There are not many hotels where you hear noisy freehubs ticking outside your room door at 10 in the evening, and again at eight in the morning. For three days a year, it's easy to find a place where this happens, though. Nested very near to the race course of Silverstone is Whittlebury Hall, the home of CORE bike show. Every year the hotel becomes the hub for the annual gathering of industry experts from brands to distributors and the cycling media, resulting in a full-on three-day buzz over the hottest cycling tech and of course, beautiful bikes.
To give you a glimpse of what goes on behind the closed doors, we took a few of the interesting bikes out for some snaps.

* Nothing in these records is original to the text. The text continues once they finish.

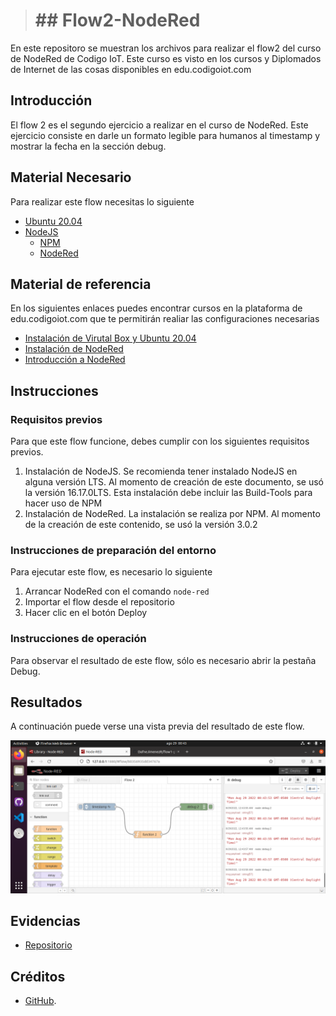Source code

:> # ## Flow2-NodeRed 

En este repositoro se muestran los archivos para realizar el flow2 del curso de NodeRed de Codigo IoT. Este curso es visto en los cursos y Diplomados de Internet de las cosas disponibles en edu.codigoiot.com

## Introducción

El flow 2 es el segundo ejercicio a realizar en el curso de NodeRed. Este ejercicio consiste en darle un formato legible para humanos al timestamp y mostrar la fecha en la sección debug.

## Material Necesario

Para realizar este flow necesitas lo siguiente

-   [Ubuntu 20.04](https://releases.ubuntu.com/20.04/)
-   [NodeJS](https://nodejs.org/es/)
    -   [NPM](https://www.npmjs.com/)
    -   [NodeRed](https://nodered.org/docs/getting-started/local)

## Material de referencia

En los siguientes enlaces puedes encontrar cursos en la plataforma de edu.codigoiot.com que te permitirán realiar las configuraciones necesarias

-   [Instalación de Virutal Box y Ubuntu 20.04](https://edu.codigoiot.com/course/view.php?id=812)
-   [Instalación de NodeRed](https://edu.codigoiot.com/course/view.php?id=817)
-   [Introducción a NodeRed](https://edu.codigoiot.com/course/view.php?id=278)

## Instrucciones

### Requisitos previos

Para que este flow funcione, debes cumplir con los siguientes requisitos previos.

1.  Instalación de NodeJS. Se recomienda tener instalado NodeJS en alguna versión LTS. Al momento de creación de este documento, se usó la versión 16.17.0LTS. Esta instalación debe incluir las Build-Tools para hacer uso de NPM
2.  Instalación de NodeRed. La instalación se realiza por NPM. Al momento de la creación de este contenido, se usó la versión 3.0.2

### Instrucciones de preparación del entorno

Para ejecutar este flow, es necesario lo siguiente

1.  Arrancar NodeRed con el comando  `node-red`
2.  Importar el flow desde el repositorio
3.  Hacer clic en el botón Deploy

### Instrucciones de operación

Para observar el resultado de este flow, sólo es necesario abrir la pestaña Debug.

## Resultados

A continuación puede verse una vista previa del resultado de este flow.

[![](https://github.com/DafneJimenezR/Flow2-NodeRed/blob/main/Flow2.png)](https://github.com/DafneJimenezR/Flow2-NodeRed/blob/main/Flow2.png)

## Evidencias

-   [Repositorio](https://github.com/DafneJimenezR/Flow2-NodeRed)

## Créditos
-   [GitHub](https://github.com/hugoescalpelo).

Let's have a look at what we found!
Reilly Cycle Works - Fusion titanium aero road bike
First, we have the premium titanium road bike from the British bike maker Reilly. This is the very same model we reviewed last year but in a stunning anodised colourway and some nice Strada deep-section carbon wheels.
Reilly has used some cutting-edge titanium technology called investment casting on the Fusion's frame. The technology allows Reilly to mimic the aero shapes usually associated with a carbon mould or 3D printing but instead, it's all made with titanium tubing.
And if you would prefer a fully anodised bike, we also pictured the Reilly mechanic Isaac Wright's golden race machine (above). The bike weighs about 8.6kg, and really does spark the question about whether carbon is the only material we should consider for aero race bikes. Check out the details and build options of the Reilly Fusion on the website.
Basso Astra road bike
Basso Astra is the brand's established race bike model, which now comes with tyre clearance for 35mm rubber adding some more versatility to it.
Basso says the new Astra maintains road bike capability, but the refined details have made it less nervous and more comfortable with the geometry borrowed from steel models. It's lightweight, although not super light, with the carbon frame tipping the scales at 980g. This bike is compatible with all the Basso accessories and comes with an integrated seat post clamp.
This show model is equipped with Shimano 105 Di2 groupset, but there are higher-end options with Sram, Shimano and Campagnolo configurations available. The full details of the new Astra and the build options are available on Basso's website.
Cameron Mason's Specialized S-Works Crux
This one is not anything new, really, just a pro cyclist's cool race bike that was showcased with the cyclocross mud still crusting the Challenge tyres.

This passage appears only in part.